Task statement>
In the listing below, start your output at the line with "consuming excessive memory" and end it after the line with "#### 3. Backoff Strategy Too Aggressive", copying every line exactly.

%%

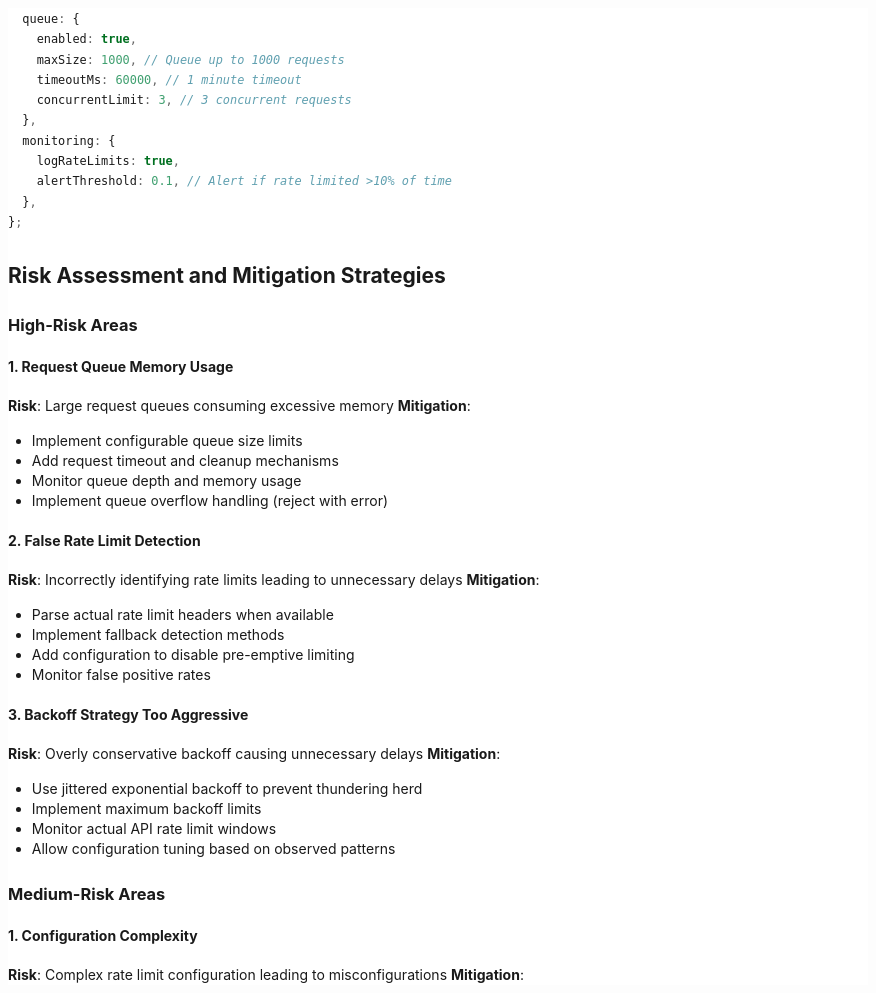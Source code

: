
 ```typescript
  queue: {
    enabled: true,
    maxSize: 1000, // Queue up to 1000 requests
    timeoutMs: 60000, // 1 minute timeout
    concurrentLimit: 3, // 3 concurrent requests
  },
  monitoring: {
    logRateLimits: true,
    alertThreshold: 0.1, // Alert if rate limited >10% of time
  },
};
```

## Risk Assessment and Mitigation Strategies

### High-Risk Areas

#### 1. Request Queue Memory Usage

**Risk**: Large request queues consuming excessive memory
**Mitigation**:

- Implement configurable queue size limits
- Add request timeout and cleanup mechanisms
- Monitor queue depth and memory usage
- Implement queue overflow handling (reject with error)

#### 2. False Rate Limit Detection

**Risk**: Incorrectly identifying rate limits leading to unnecessary delays
**Mitigation**:

- Parse actual rate limit headers when available
- Implement fallback detection methods
- Add configuration to disable pre-emptive limiting
- Monitor false positive rates

#### 3. Backoff Strategy Too Aggressive

**Risk**: Overly conservative backoff causing unnecessary delays
**Mitigation**:

- Use jittered exponential backoff to prevent thundering herd
- Implement maximum backoff limits
- Monitor actual API rate limit windows
- Allow configuration tuning based on observed patterns

### Medium-Risk Areas

#### 1. Configuration Complexity

**Risk**: Complex rate limit configuration leading to misconfigurations
**Mitigation**:
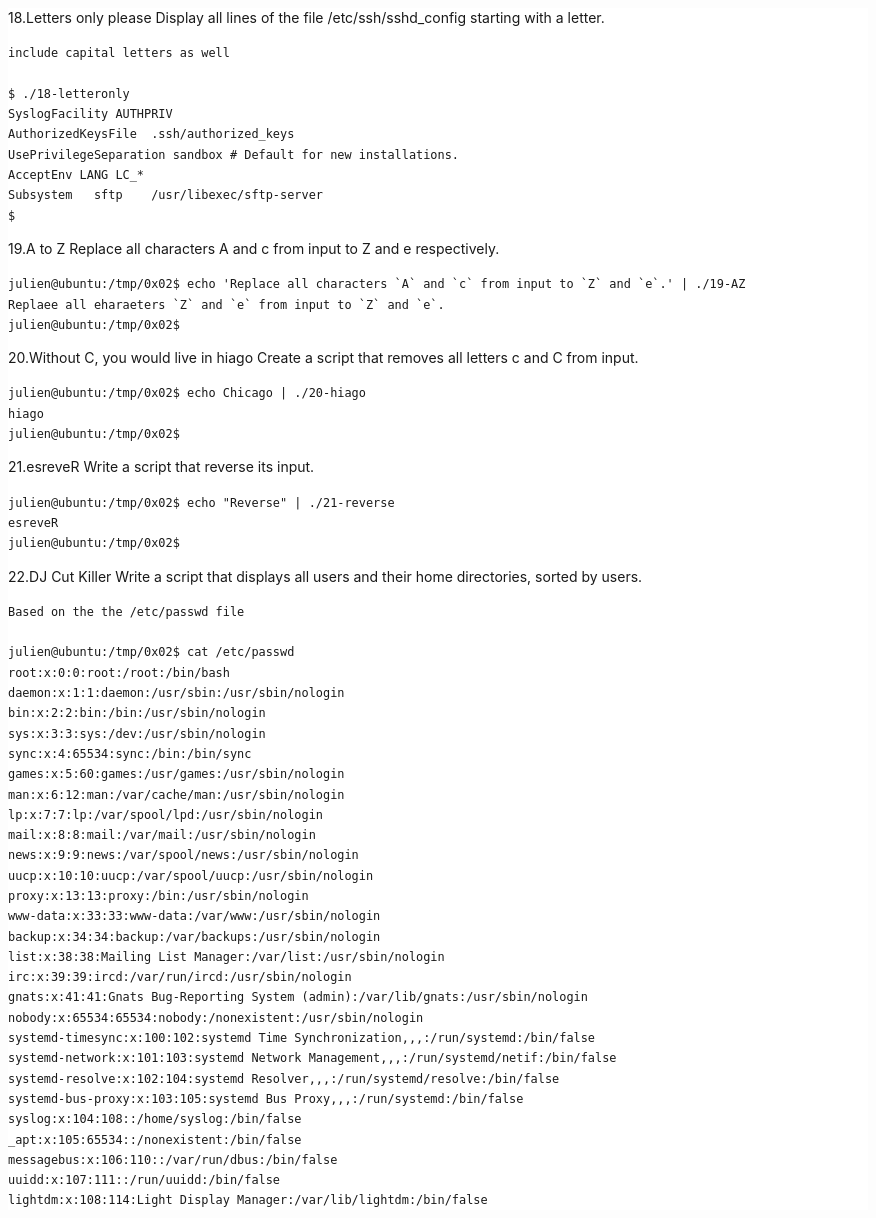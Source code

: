 
18.Letters only please
Display all lines of the file /etc/ssh/sshd_config starting with a letter.

    include capital letters as well

	$ ./18-letteronly
	SyslogFacility AUTHPRIV
	AuthorizedKeysFile  .ssh/authorized_keys
	UsePrivilegeSeparation sandbox # Default for new installations.
	AcceptEnv LANG LC_*
	Subsystem   sftp    /usr/libexec/sftp-server
	$

19.A to Z
Replace all characters A and c from input to Z and e respectively.

	julien@ubuntu:/tmp/0x02$ echo 'Replace all characters `A` and `c` from input to `Z` and `e`.' | ./19-AZ 
	Replaee all eharaeters `Z` and `e` from input to `Z` and `e`.
	julien@ubuntu:/tmp/0x02$ 

20.Without C, you would live in hiago
Create a script that removes all letters c and C from input.

	julien@ubuntu:/tmp/0x02$ echo Chicago | ./20-hiago 
	hiago
	julien@ubuntu:/tmp/0x02$ 

21.esreveR
Write a script that reverse its input.

	julien@ubuntu:/tmp/0x02$ echo "Reverse" | ./21-reverse 
	esreveR
	julien@ubuntu:/tmp/0x02$ 

22.DJ Cut Killer
Write a script that displays all users and their home directories, sorted by users.

    Based on the the /etc/passwd file

	julien@ubuntu:/tmp/0x02$ cat /etc/passwd
	root:x:0:0:root:/root:/bin/bash
	daemon:x:1:1:daemon:/usr/sbin:/usr/sbin/nologin
	bin:x:2:2:bin:/bin:/usr/sbin/nologin
	sys:x:3:3:sys:/dev:/usr/sbin/nologin
	sync:x:4:65534:sync:/bin:/bin/sync
	games:x:5:60:games:/usr/games:/usr/sbin/nologin
	man:x:6:12:man:/var/cache/man:/usr/sbin/nologin
	lp:x:7:7:lp:/var/spool/lpd:/usr/sbin/nologin
	mail:x:8:8:mail:/var/mail:/usr/sbin/nologin
	news:x:9:9:news:/var/spool/news:/usr/sbin/nologin
	uucp:x:10:10:uucp:/var/spool/uucp:/usr/sbin/nologin
	proxy:x:13:13:proxy:/bin:/usr/sbin/nologin
	www-data:x:33:33:www-data:/var/www:/usr/sbin/nologin
	backup:x:34:34:backup:/var/backups:/usr/sbin/nologin
	list:x:38:38:Mailing List Manager:/var/list:/usr/sbin/nologin
	irc:x:39:39:ircd:/var/run/ircd:/usr/sbin/nologin
	gnats:x:41:41:Gnats Bug-Reporting System (admin):/var/lib/gnats:/usr/sbin/nologin
	nobody:x:65534:65534:nobody:/nonexistent:/usr/sbin/nologin
	systemd-timesync:x:100:102:systemd Time Synchronization,,,:/run/systemd:/bin/false
	systemd-network:x:101:103:systemd Network Management,,,:/run/systemd/netif:/bin/false
	systemd-resolve:x:102:104:systemd Resolver,,,:/run/systemd/resolve:/bin/false
	systemd-bus-proxy:x:103:105:systemd Bus Proxy,,,:/run/systemd:/bin/false
	syslog:x:104:108::/home/syslog:/bin/false
	_apt:x:105:65534::/nonexistent:/bin/false
	messagebus:x:106:110::/var/run/dbus:/bin/false
	uuidd:x:107:111::/run/uuidd:/bin/false
	lightdm:x:108:114:Light Display Manager:/var/lib/lightdm:/bin/false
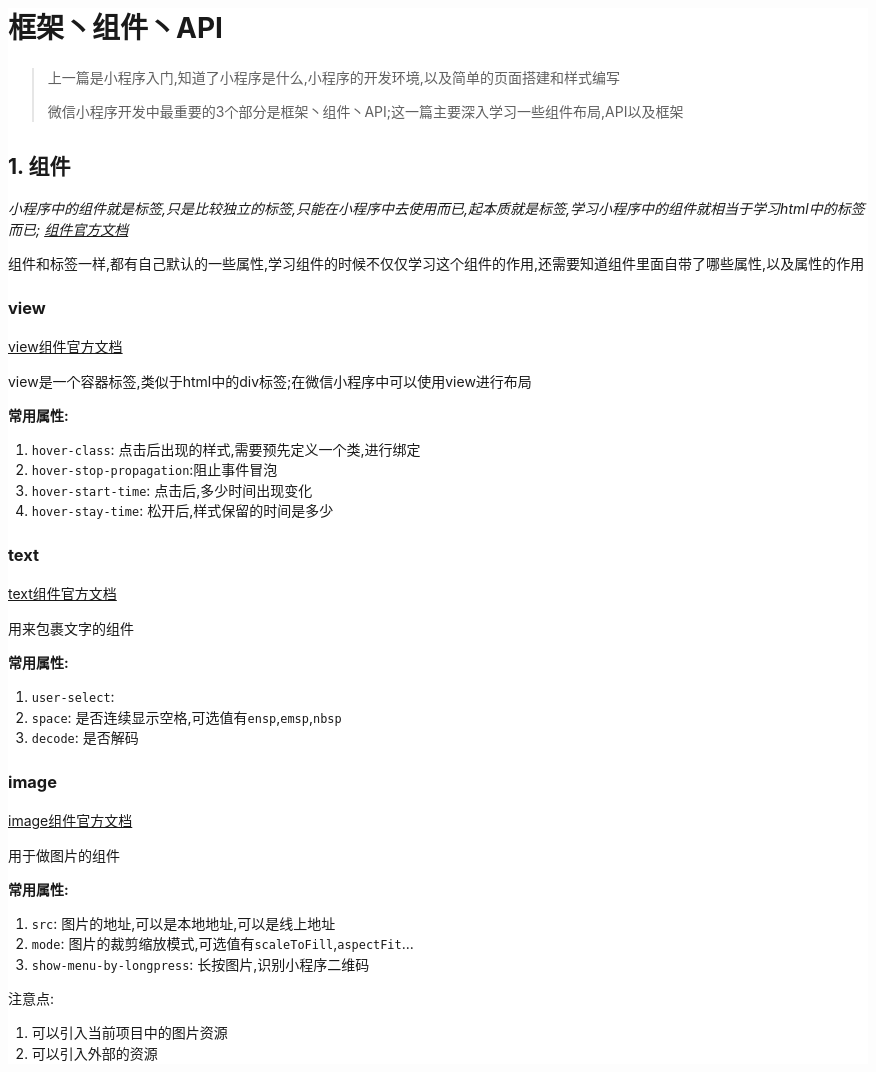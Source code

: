 # 框架丶组件丶API

> 上一篇是小程序入门,知道了小程序是什么,小程序的开发环境,以及简单的页面搭建和样式编写
>
> 微信小程序开发中最重要的3个部分是框架丶组件丶API;这一篇主要深入学习一些组件布局,API以及框架

## 1. 组件

*小程序中的组件就是标签,只是比较独立的标签,只能在小程序中去使用而已,起本质就是标签,学习小程序中的组件就相当于学习html中的标签而已; [组件官方文档](https://developers.weixin.qq.com/miniprogram/dev/component/)* 

组件和标签一样,都有自己默认的一些属性,学习组件的时候不仅仅学习这个组件的作用,还需要知道组件里面自带了哪些属性,以及属性的作用

### view

[view组件官方文档](https://developers.weixin.qq.com/miniprogram/dev/component/view.html)

view是一个容器标签,类似于html中的div标签;在微信小程序中可以使用view进行布局

**常用属性:**

1. `hover-class`: 点击后出现的样式,需要预先定义一个类,进行绑定
2. `hover-stop-propagation`:阻止事件冒泡
3. `hover-start-time`: 点击后,多少时间出现变化
4. `hover-stay-time`: 松开后,样式保留的时间是多少





### text

[text组件官方文档](https://developers.weixin.qq.com/miniprogram/dev/component/text.html)

用来包裹文字的组件

**常用属性:**

1. `user-select`:
2. `space`: 是否连续显示空格,可选值有`ensp`,`emsp`,`nbsp`
3. `decode`: 是否解码



### image

[image组件官方文档](https://developers.weixin.qq.com/miniprogram/dev/component/image.html)

用于做图片的组件

**常用属性:**

1. `src`: 图片的地址,可以是本地地址,可以是线上地址
2. `mode`: 图片的裁剪缩放模式,可选值有`scaleToFill`,`aspectFit`...
3. `show-menu-by-longpress`: 长按图片,识别小程序二维码



注意点:
1. 可以引入当前项目中的图片资源
2. 可以引入外部的资源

%%

Reply to the task>
**Risk**: Large request queues consuming excessive memory
**Mitigation**:

- Implement configurable queue size limits
- Add request timeout and cleanup mechanisms
- Monitor queue depth and memory usage
- Implement queue overflow handling (reject with error)

#### 2. False Rate Limit Detection

**Risk**: Incorrectly identifying rate limits leading to unnecessary delays
**Mitigation**:

- Parse actual rate limit headers when available
- Implement fallback detection methods
- Add configuration to disable pre-emptive limiting
- Monitor false positive rates

#### 3. Backoff Strategy Too Aggressive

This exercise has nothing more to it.